WHAT IS NEEDED: How many lines of the data contain the string "core"? Write the number and nothing more.

PROVIDED ENTRIES:
+ + +

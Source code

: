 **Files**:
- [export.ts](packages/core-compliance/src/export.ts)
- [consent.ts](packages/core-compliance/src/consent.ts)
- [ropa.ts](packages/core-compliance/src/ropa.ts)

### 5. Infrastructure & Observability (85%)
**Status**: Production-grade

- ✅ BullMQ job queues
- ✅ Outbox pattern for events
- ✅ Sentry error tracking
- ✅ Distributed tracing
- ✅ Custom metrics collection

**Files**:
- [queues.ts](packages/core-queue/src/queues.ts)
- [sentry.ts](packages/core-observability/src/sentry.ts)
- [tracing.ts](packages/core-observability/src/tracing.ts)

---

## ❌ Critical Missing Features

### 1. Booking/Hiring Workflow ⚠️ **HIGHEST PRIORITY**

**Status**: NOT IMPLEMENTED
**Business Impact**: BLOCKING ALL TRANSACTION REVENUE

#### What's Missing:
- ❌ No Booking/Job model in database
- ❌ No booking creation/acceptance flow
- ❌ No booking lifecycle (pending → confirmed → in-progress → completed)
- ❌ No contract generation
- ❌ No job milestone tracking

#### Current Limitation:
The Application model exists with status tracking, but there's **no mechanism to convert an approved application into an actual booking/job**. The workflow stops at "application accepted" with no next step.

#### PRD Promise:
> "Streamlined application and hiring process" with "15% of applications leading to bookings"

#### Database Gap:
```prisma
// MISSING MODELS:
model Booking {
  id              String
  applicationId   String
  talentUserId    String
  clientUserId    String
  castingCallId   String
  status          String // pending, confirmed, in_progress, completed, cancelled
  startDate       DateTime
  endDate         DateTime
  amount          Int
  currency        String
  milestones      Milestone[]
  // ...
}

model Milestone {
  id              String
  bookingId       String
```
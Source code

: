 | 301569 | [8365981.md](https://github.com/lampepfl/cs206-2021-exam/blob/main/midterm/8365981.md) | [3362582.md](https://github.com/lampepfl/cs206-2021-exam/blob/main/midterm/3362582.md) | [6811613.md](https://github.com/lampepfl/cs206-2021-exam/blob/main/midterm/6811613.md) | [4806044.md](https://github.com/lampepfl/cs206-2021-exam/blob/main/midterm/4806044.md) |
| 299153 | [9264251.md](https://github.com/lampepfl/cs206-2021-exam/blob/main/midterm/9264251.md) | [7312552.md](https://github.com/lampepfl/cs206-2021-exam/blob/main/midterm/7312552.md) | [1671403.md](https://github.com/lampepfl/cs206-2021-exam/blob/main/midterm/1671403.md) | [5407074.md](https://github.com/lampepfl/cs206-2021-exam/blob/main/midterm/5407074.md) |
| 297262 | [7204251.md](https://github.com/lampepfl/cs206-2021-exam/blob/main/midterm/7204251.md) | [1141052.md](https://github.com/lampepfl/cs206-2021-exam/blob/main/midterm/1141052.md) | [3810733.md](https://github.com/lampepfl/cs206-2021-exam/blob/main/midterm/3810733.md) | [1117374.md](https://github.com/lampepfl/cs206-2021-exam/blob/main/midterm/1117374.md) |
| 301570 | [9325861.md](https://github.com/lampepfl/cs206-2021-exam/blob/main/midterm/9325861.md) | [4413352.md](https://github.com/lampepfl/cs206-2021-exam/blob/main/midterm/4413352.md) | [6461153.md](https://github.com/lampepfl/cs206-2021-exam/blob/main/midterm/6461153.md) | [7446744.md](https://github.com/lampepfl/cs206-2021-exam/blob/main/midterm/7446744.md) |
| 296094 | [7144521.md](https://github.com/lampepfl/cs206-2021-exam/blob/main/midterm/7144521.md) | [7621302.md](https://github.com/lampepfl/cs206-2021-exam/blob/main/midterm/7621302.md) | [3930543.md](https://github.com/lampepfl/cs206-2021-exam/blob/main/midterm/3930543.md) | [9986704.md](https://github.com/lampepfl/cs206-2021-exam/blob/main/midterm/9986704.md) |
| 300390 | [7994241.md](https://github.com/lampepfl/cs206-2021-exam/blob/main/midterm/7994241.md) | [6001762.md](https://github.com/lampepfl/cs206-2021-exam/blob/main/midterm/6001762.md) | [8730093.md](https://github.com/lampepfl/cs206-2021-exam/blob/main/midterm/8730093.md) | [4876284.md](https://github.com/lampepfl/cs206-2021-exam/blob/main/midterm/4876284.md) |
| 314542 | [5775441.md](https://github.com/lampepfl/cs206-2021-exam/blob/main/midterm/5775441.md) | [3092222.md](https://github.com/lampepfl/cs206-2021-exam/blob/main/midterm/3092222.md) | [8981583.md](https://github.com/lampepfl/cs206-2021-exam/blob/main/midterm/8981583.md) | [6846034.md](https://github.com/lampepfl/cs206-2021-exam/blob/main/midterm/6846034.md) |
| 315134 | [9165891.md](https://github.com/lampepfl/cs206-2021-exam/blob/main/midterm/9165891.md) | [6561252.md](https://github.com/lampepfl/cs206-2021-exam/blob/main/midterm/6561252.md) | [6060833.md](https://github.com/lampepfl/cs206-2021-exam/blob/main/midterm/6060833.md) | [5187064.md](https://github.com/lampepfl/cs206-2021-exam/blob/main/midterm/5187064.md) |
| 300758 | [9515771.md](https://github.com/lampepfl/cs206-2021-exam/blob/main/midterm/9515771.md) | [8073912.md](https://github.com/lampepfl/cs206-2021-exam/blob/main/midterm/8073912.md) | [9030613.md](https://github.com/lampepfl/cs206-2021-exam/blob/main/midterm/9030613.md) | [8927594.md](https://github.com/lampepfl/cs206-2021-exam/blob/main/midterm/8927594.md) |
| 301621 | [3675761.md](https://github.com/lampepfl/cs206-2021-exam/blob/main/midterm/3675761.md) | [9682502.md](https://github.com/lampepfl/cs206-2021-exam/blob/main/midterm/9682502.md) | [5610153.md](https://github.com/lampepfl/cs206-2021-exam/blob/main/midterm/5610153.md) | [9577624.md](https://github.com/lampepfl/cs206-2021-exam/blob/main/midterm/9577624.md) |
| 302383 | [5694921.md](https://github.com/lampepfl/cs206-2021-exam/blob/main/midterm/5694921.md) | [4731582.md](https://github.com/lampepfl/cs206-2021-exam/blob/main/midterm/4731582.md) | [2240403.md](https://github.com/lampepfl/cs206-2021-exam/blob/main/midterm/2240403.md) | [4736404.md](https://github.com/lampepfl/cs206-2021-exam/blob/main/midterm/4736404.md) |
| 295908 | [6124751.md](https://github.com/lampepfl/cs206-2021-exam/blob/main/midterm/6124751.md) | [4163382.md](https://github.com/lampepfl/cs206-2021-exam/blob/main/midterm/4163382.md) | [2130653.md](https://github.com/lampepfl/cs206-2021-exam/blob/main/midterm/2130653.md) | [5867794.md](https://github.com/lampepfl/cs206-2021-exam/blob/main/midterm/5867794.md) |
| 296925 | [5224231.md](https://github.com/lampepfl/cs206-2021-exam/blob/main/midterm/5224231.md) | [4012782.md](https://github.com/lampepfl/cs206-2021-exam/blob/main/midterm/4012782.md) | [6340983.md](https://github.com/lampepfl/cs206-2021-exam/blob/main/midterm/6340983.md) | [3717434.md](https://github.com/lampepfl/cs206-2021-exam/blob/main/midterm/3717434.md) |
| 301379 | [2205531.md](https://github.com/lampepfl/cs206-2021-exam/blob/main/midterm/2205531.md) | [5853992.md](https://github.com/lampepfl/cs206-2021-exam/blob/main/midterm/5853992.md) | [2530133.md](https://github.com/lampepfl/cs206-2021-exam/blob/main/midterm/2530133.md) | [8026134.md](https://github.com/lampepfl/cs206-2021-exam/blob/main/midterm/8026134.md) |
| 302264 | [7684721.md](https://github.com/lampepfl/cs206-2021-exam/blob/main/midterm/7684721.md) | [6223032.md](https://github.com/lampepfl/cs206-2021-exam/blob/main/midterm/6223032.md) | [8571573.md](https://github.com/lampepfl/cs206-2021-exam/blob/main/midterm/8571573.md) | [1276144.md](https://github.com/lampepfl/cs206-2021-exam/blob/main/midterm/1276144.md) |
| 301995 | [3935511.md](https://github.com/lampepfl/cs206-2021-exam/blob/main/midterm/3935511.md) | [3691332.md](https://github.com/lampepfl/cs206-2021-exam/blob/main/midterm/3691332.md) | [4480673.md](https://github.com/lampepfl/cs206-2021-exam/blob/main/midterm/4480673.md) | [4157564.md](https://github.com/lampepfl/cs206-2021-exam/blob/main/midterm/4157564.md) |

+ + +

SOLUTION FOR THIS PROBLEM: 6